The Potomac Wharf Branch Railroad was an early intermodal experiment to provide easy access for western Maryland coal to the markets of the eastern seaboard. Although its useful life was short, it provided a needed short-term outlet for the export of the region's "black gold."

==Ownership==
The Maryland Mining Company sold its railroad property to the Cumberland Coal and Iron Company (CC&I) in 1852. CC&I was acquired by the Consolidation Coal Company in 1870. Consolidation Coal also owned the Cumberland and Pennsylvania Railroad (C&P). The C&P was acquired by the Western Maryland Railway (WM) in 1944.

==Bridge collapse==
A classic wreck scene photo, circa 1860, shows the Wharf Branch bridge collapsed into Wills Creek, with the locomotive C. E. Detmold dangling into the creek. This image indicates the branch and the facility were in use at least to this date. The original Potomac Wharf Branch bridge was a 203 ft deck plate girder structure, with two support pillars in the creek. Built in 1849, and rebuilt after the Detmold accident, it survived until the flood of 1936.

==Wharves==
The Potomac Wharf Branch carried coal to flat-bottom Potomac River boats, and later to boats at the Chesapeake and Ohio Canal, before the canal's wharf facility was completed. There was a series of canal wharves built at Cumberland. The Mount Savage Railroad reportedly built one in 1850. The 1923 Interstate Commerce Commission valuation docket for the C&P Railroad gives the construction date for the concrete wharf as 1917. The Baltimore and Ohio Railroad (B&O) provided access for the C&P to reach the canal wharf, charging a tonnage tariff for this access. The later wharves were built south of the Western Maryland Railway station, along the canal basin.

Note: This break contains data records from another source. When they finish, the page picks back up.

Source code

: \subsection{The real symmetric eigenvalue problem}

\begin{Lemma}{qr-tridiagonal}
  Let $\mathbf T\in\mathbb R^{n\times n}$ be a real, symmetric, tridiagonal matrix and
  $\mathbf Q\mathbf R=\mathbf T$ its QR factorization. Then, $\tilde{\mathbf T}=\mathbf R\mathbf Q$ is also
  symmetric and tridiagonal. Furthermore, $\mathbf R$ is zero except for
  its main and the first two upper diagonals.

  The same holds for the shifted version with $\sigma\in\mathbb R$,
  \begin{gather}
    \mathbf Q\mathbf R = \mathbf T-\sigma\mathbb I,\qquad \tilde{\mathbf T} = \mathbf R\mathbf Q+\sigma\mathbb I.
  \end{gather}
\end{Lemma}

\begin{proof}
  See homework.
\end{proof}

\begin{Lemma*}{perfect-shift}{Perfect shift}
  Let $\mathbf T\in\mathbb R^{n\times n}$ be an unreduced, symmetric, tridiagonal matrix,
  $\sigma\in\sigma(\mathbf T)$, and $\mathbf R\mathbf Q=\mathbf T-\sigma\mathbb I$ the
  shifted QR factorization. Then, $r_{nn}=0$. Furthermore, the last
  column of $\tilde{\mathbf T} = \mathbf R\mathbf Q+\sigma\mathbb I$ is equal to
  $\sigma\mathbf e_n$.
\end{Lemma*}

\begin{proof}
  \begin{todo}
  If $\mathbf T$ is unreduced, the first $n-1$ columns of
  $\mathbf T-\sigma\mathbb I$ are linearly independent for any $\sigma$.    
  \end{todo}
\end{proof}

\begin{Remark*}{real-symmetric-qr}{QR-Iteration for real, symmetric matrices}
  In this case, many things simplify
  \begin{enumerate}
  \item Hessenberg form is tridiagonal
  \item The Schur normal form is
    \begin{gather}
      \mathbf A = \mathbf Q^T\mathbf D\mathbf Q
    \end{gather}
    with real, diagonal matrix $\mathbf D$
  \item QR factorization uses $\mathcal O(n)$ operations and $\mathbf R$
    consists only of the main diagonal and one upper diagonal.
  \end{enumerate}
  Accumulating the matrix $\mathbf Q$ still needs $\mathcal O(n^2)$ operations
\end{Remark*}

Initially, canal boats could enter the Potomac River through the guard locks, and proceed upriver for some distance. The dam in the Potomac below the guard locks ensured that the Potomac was deeper at its junction with Wills Creek than it is today. The guard locks and the dam were removed as part of the Wills Creek flood control project, built by the Army Corps of Engineers for Cumberland in the 1950s.

==Route==
The length of the Potomac Wharf branch was about 0.9 mi. The river terminus was the position where the present Interstate 68 bridge passes over the B&O "West End" line. From City Junction, where the Wharf Branch crossed Wills Creek, the line proceeded eastward to meet the B&O tracks at the southern end of the B&O viaduct. The Potomac Wharf Branch was built on more of an upward slope than the GC&C, to meet the B&O tracks at viaduct level. It crossed Valley Street, and the south end of today's road bridge, at street level. The B&O roadbed is about 20 ft higher than the Western Maryland Scenic Railroad line. East of Valley Street, some track and ties were still in place as late as 1994. Looking back from the B&O line, the junction of the Wharf Branch is easily seen.

==Cumberland viaduct==
B&O's Cumberland viaduct was built as a brick arch structure during the period 1849 to 1851. The Wharf Branch line and the B&O main passed through the "Deep Cut." The cut (passage) provides the "West End" of the B&O with access to the Potomac River Valley, towards Keyser, and Grafton. The viaduct passes over city streets, Wills Creek, and the WM tracks (ex-GC&C, now used by the Western Maryland Scenic Railroad). The viaduct is double-tracked, as is the "Deep Cut." The southern end of the cut is wide enough for triple track, and the bridges are designed for three tracks. They currently carry two CSX West End tracks. The C&P line merged into the B&O westernmost tracks, then crossed over to the easternmost track.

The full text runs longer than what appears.